These are things to consult an attorney for. Don't ask a bunch of programmers, ask someone who has both the legal training an experience to tell you what you need, when, and how to get it.

How do you begin to establish and protect your software/website/intellectual property, what are the cheap first steps, what steps can be postponed, and what must absolutely be completed before your software touches the public?

I am not an attorney and this is not legal advice, but it should help you figure out what questions you need to ask when you do talk to your attorney.

You're asking some questions here that you shouldn't concern yourself with. At the moment, all you need is your Trademarks. If you accept user-generated content, you'll want to also appoint an attorney as your DMCA agent (so that you can enjoy "Safe Harbor" protections in the US).

You do not need to be concerned with so-called "intellectual property" at this stage, not least because "IP" is a fallacious, non-existent concept. Copyright, Patent, and Trademark laws are not property rights, and you should not think of them as such. They are legal monopoly protections; no more, no less. Moreover, aside from your Trademarks, you have nothing to be concerned about.

You should be concerned primarily about making your business work.
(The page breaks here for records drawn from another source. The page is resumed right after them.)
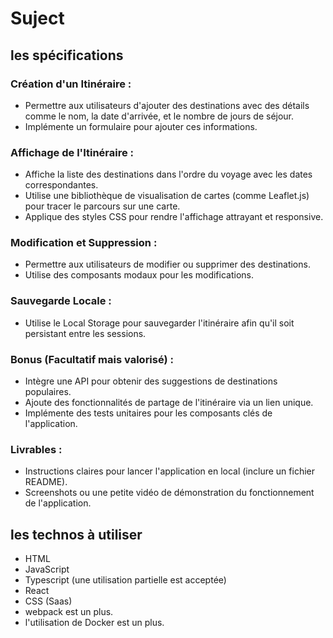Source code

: # Suject

## les spécifications

### Création d'un Itinéraire :
- Permettre aux utilisateurs d'ajouter des destinations avec des détails comme le nom, la date d'arrivée, et le nombre de jours de séjour.
- Implémente un formulaire pour ajouter ces informations.

### Affichage de l'Itinéraire :
- Affiche la liste des destinations dans l'ordre du voyage avec les dates correspondantes.
- Utilise une bibliothèque de visualisation de cartes (comme Leaflet.js) pour tracer le parcours sur une carte.
- Applique des styles CSS pour rendre l'affichage attrayant et responsive.

### Modification et Suppression :
- Permettre aux utilisateurs de modifier ou supprimer des destinations.
- Utilise des composants modaux pour les modifications.

### Sauvegarde Locale :
- Utilise le Local Storage pour sauvegarder l'itinéraire afin qu'il soit persistant entre les sessions.

### Bonus (Facultatif mais valorisé) :
- Intègre une API pour obtenir des suggestions de destinations populaires.
- Ajoute des fonctionnalités de partage de l'itinéraire via un lien unique.
- Implémente des tests unitaires pour les composants clés de l'application.

### Livrables :
- Instructions claires pour lancer l'application en local (inclure un fichier README).
- Screenshots ou une petite vidéo de démonstration du fonctionnement de l'application.

## les technos à utiliser
- HTML
- JavaScript
- Typescript (une utilisation partielle est acceptée)
- React
- CSS (Saas)
- webpack est un plus.
- l'utilisation de Docker est un plus.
But I have some other notes:

In the first matter of Copyright: There is nothing you need to do if you live in a country who is a signatory of the Berne Convention. Your work is already under Copyright and enjoys its protections. But bear in mind that Copyright covers only that which you distribute or that is copied. It does not protect your business model, and it does not protect you from competition. It only protects things such as your website design, your client-side JavaScript, your content, and (heaven forbid that it gets leaked) your back-end server code. Although the last of those is already protected under Trade Secret laws, it does also have Copyright protection.
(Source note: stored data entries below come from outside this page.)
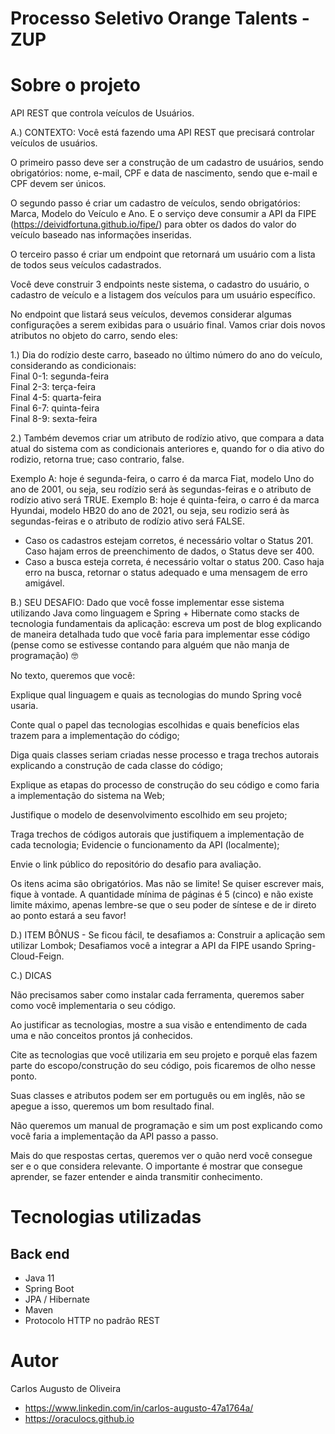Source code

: # Processo Seletivo Orange Talents - ZUP

# Sobre o projeto

API REST que controla veículos de Usuários.

A.) CONTEXTO:
Você está fazendo uma API REST que precisará controlar veículos de usuários.

O primeiro passo deve ser a construção de um cadastro de usuários, sendo obrigatórios: nome, e-mail, CPF e data de nascimento, sendo que e-mail e CPF devem ser únicos.

O segundo passo é criar um cadastro de veículos, sendo obrigatórios: Marca, Modelo do Veículo e Ano. E o serviço deve consumir a API da FIPE (https://deividfortuna.github.io/fipe/) para obter os dados do valor do veículo baseado nas informações inseridas.

O terceiro passo é criar um endpoint que retornará um usuário com a lista de todos seus veículos cadastrados.

Você deve construir 3 endpoints neste sistema, o cadastro do usuário, o cadastro de veículo e a listagem dos veículos para um usuário específico.

No endpoint que listará seus veículos, devemos considerar algumas configurações a serem exibidas para o usuário final. Vamos criar dois novos atributos no objeto do carro, sendo eles:

1.) Dia do rodízio deste carro, baseado no último número do ano do veículo, considerando as condicionais:
<br>
Final 0-1: segunda-feira
<br>
Final 2-3: terça-feira
<br>
Final 4-5: quarta-feira
<br>
Final 6-7: quinta-feira
<br>
Final 8-9: sexta-feira

2.) Também devemos criar um atributo de rodízio ativo, que compara a data atual do sistema com as condicionais anteriores e, quando for o dia ativo do rodizio, retorna true; caso contrario, false.

Exemplo A: hoje é segunda-feira, o carro é da marca Fiat, modelo Uno do ano de 2001, ou seja, seu rodízio será às segundas-feiras e o atributo de rodízio ativo será TRUE.
Exemplo B: hoje é quinta-feira, o carro é da marca Hyundai, modelo HB20 do ano de 2021, ou seja, seu rodizio será às segundas-feiras e o atributo de rodízio ativo será FALSE.

- Caso os cadastros estejam corretos, é necessário voltar o Status 201. Caso hajam erros de preenchimento de dados, o Status deve ser 400.
- Caso a busca esteja correta, é necessário voltar o status 200. Caso haja erro na busca, retornar o status adequado e uma mensagem de erro amigável.


B.) SEU DESAFIO:
Dado que você fosse implementar esse sistema utilizando Java como linguagem e Spring + Hibernate como stacks de tecnologia fundamentais da aplicação: escreva um post de blog explicando de maneira detalhada tudo que você faria para implementar esse código (pense como se estivesse contando para alguém que não manja de programação) 🤓


No texto, queremos que você:

Explique qual linguagem e quais as tecnologias do mundo Spring você usaria.

Conte qual o papel das tecnologias escolhidas e quais benefícios elas trazem para a implementação do código;

Diga quais classes seriam criadas nesse processo e traga trechos autorais explicando a construção de cada classe do código;

Explique as etapas do processo de construção do seu código e como faria a implementação do sistema na Web;

Justifique o modelo de desenvolvimento escolhido em seu projeto;

Traga trechos de códigos autorais que justifiquem a implementação de cada tecnologia;
Evidencie o funcionamento da API (localmente);

Envie o link público do repositório do desafio para avaliação.

Os itens acima são obrigatórios. Mas não se limite! Se quiser escrever mais, fique à vontade. A quantidade mínima de páginas é 5 (cinco) e não existe limite máximo, apenas lembre-se que o seu poder de síntese e de ir direto ao ponto estará a seu favor!


D.) ITEM BÔNUS - Se ficou fácil, te desafiamos a:
Construir a aplicação sem utilizar Lombok;
Desafiamos você a integrar a API da FIPE usando Spring-Cloud-Feign.


C.) DICAS

Não precisamos saber como instalar cada ferramenta, queremos saber como você implementaria o seu código.

Ao justificar as tecnologias, mostre a sua visão e entendimento de cada uma e não conceitos prontos já conhecidos.

Cite as tecnologias que você utilizaria em seu projeto e porquê elas fazem parte do escopo/construção do seu código, pois ficaremos de olho nesse ponto.

Suas classes e atributos podem ser em português ou em inglês, não se apegue a isso, queremos um bom resultado final.

Não queremos um manual de programação e sim um post explicando como você faria a implementação da API passo a passo.

Mais do que respostas certas, queremos ver o quão nerd você consegue ser e o que considera relevante. O importante é mostrar que consegue aprender, se fazer entender e ainda transmitir conhecimento.





# Tecnologias utilizadas
## Back end
- Java 11
- Spring Boot
- JPA / Hibernate
- Maven
- Protocolo HTTP no padrão REST

# Autor

Carlos Augusto de Oliveira
- https://www.linkedin.com/in/carlos-augusto-47a1764a/
- https://oraculocs.github.io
In the US, if you wish to make things easier for yourself in Court, it's recommended that you register your Copyrighted works at the Library of Congress. Your attorney can assist you in this. It is not strictly necessary to put a © at the bottom of every page, but it does serve as a reminder to those who view it that it is protected under Copyright. But having the © on the page has no bearing as to whether your work is protected under Copyright. It is merely a notice. (There are a lot of misconceptions and confusion about how to protect your Copyright. Read Copyright.gov's FAQ.)

In the second matter of Trademarks: Trademark law protects you from anyone using the name of your company or project in a way that may confuse your customers. It does nothing else. You will need Trademark protection regardless, and it is recommended to get one early, ideally before release. Your attorney can help you with that.

In the third matter of Patents: Your work probably already violates at least one patent. It doesn't matter what it is or what it does; there's already a patent on some part of it. If you have patents of your own, you may be able to use it as a defense if or when another patent holder decides to sue. Your attorney may recommend patenting some aspects of your project, but you will find this a difficult prospect at best (since software enjoys fewer favorable Patent protections since In re Bilski and since there is so much prior art and academic work that may already have covered anything you might plan to patent). I'd also like to point out that if you have read or if you search for patents, then if someone sues you for violation and wins, they will win treble damages for your "willful" infringement. It is best if you avoid reading patents altogether, and that you ask your attorney not to search on your behalf.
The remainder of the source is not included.